### Materials provided
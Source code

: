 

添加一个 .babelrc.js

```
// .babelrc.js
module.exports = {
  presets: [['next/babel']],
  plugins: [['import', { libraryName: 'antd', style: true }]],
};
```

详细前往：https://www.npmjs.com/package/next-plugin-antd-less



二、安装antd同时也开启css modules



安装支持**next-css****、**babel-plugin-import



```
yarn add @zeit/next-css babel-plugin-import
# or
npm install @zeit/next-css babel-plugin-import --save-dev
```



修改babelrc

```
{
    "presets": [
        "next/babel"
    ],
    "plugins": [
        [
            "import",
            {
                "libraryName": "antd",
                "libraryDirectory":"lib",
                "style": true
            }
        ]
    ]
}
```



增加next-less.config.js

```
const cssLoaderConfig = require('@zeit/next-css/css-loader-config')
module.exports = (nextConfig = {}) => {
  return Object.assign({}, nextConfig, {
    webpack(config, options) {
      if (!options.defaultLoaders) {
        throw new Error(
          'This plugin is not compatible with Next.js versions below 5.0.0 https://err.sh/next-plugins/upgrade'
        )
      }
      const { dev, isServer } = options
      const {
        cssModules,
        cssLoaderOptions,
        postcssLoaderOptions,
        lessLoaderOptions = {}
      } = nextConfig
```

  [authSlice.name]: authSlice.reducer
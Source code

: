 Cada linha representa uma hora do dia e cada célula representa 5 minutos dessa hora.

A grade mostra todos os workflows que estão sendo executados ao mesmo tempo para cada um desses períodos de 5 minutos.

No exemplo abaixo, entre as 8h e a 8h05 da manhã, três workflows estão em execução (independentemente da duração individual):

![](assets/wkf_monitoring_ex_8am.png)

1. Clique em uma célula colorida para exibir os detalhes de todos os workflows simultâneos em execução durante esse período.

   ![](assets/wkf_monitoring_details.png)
######
Wherever the string "todos" occurs in the listing, return the line it sits on.

A grade mostra todos os workflows que estão sendo executados ao mesmo tempo para cada um desses períodos de 5 minutos.
1. Clique em uma célula colorida para exibir os detalhes de todos os workflows simultâneos em execução durante esse período.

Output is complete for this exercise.